This study aims to identify the dielectric constant of the carotid atherosclerotic plaques and categorise them using a CSRR based microwave sensor.

Material and methods

A Complementary Split Ring Resonator (CSRR) at 2.3 GHz measured 33 samples of carotid plaques obtained after endarterectomy. HFSS software simulations were employed to substantiate the measurements. Histological analyses were performed simultaneously to classify the plaques.

Results

The constant dielectric of dangerous carotid plaques identified by histology was much higher than that of low-risk calcified carotid plaques. Microwave data were pertinent to the simulations.

Conclusion

The current study, performed on ex-vivo carotid plaques, illustrates the sensor's ability to differentiate plaques with diverse components. Calcified low-risk plaques displayed distinct values from dangerous soft plaques. Further statistical correlation of the 33 samples is required. After validation, an in-vivo prototype will be designed and tested.

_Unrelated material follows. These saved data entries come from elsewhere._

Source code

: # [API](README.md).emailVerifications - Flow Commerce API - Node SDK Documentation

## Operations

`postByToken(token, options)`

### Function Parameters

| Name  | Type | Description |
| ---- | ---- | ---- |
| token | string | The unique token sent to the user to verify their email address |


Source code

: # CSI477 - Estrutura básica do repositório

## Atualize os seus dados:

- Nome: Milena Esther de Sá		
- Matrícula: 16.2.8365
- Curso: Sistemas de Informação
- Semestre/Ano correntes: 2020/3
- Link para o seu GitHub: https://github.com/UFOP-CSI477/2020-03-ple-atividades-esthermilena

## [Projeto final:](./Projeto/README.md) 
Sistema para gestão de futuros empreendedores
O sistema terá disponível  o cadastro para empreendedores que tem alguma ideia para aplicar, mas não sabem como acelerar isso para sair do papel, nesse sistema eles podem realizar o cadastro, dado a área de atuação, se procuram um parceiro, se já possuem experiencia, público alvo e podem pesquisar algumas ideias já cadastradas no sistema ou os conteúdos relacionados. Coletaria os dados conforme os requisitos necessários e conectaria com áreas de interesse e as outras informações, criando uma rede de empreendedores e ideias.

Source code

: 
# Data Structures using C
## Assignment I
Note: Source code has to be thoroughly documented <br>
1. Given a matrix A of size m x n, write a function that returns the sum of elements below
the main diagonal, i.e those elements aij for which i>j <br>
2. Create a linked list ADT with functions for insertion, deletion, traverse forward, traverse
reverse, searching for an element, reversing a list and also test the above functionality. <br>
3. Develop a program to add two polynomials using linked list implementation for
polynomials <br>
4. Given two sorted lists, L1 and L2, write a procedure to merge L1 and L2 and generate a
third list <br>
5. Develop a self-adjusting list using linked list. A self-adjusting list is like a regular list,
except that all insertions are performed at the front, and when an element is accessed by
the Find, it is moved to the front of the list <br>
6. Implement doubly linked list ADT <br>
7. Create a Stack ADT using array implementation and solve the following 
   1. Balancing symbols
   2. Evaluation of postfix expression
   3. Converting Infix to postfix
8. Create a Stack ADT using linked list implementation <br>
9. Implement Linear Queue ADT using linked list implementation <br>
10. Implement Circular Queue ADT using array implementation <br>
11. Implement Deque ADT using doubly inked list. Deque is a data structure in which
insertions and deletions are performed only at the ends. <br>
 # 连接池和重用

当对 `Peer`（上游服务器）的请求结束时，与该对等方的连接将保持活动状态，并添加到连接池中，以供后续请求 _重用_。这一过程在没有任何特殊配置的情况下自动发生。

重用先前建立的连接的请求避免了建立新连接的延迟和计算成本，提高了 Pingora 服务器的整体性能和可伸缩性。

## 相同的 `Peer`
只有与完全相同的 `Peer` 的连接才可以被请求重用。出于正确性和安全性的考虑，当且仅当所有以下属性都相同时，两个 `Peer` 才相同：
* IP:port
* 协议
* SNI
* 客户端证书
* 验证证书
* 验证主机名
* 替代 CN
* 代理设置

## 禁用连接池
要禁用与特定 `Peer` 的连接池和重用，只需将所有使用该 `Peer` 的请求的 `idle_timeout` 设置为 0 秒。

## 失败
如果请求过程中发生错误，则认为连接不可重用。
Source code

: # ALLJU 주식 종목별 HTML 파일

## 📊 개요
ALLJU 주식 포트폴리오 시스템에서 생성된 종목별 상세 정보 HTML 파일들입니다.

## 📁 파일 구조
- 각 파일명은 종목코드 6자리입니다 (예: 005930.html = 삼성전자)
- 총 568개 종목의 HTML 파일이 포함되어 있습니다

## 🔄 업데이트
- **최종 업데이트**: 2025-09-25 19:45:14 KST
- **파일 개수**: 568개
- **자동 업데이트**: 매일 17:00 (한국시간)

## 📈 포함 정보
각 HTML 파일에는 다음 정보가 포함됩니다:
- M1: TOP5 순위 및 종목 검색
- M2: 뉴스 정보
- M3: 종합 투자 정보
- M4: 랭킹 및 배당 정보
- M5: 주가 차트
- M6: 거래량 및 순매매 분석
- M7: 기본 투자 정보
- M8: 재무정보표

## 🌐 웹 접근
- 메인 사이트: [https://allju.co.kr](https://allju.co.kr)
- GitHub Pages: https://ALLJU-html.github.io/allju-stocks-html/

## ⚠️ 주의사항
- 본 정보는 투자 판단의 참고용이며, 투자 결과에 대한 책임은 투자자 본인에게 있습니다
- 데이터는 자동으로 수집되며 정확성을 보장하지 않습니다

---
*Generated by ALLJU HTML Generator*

目的本研究旨在确定颈动脉粥样硬化斑块的介电常数,并使用基于CSRR的微波传感器对其进行分类。材料和方法一个2.3 GHz的互补分裂环谐振器(CSRR)测量了33个动脉内膜切除术后获得的颈动脉斑块样本。HFSS软件模拟用于证实测量结果。同时进行组织学分析以对斑块进行分类。结果组织学鉴定的危险颈动脉斑块的介电常数远高于低危钙化颈动脉斑块。微波数据与模拟有关。结论目前在离体颈动脉斑块上进行的研究表明,传感器能够区分不同成分的斑块。钙化的低风险斑块显示出与危险的软斑块不同的价值。需要对33个样本进行进一步的统计相关性。验证后,将设计并测试体内原型。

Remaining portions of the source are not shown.